Today is the final day of this blogging challenge I embarked on 31 days ago.
It has been terrific, humbling and I discovered so much about my self and my outlook. I don’t often give my childhood and teenage years much thought, so it was lovely letting myself go there on quite a few of my posts.
I have come to the understanding that you don’t need to try so hard to be yourself. I thought about nothing other than ‘adulting’ recently. How to sort out my life and take the necessary next steps that adults should. I thought it was time to take on the responsibility of a home, rent, bills and all that adulty stuff. I decided that I was going to stay in the NHS because of the progression, the work I’m doing and the steady paycheck. I’m almost 25 for Pete’s sake, time to grow up!

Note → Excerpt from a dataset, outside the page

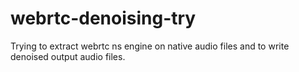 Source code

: # webrtc-denoising-try
Trying to extract webrtc ns engine on native audio files and to write denoised output audio files.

I’ve decided that I’m sick of this attitude, and it was making me super stressed. Giving myself a deadline as to when this new, magical adult life needs to begin was making me ill with worry. How am I trusting the journey when I am already planning out what the destination looks like. I don’t have to be afraid of taking risks and making big decisions like going travelling or volunteering or going back to university full-time. You have the ability to start again at any point of your life. Your 20’s are for not knowing and figuring out who you are and what you want to do with your life.
I am still going to be smart as I realise you need money to do anything. I am still going to work hard at my apprenticeship as this is my dream job. I am going to save up for the year that I am here so I am in a solid financial position by the end. That’s it. I have no plans to stay and no plans to leave. I am going to take as it comes and not be afraid to pursue the big risks that I have been fearful of.
I leave this challenge believing that anything is possible. With a positive attitude and a smart plan, we can achieve anything.
I will be posting like normal again, but hopefully a lot more frequently and consistently!
If you have kept up with me throughout this month, or maybe just read or liked a post or two, thank you!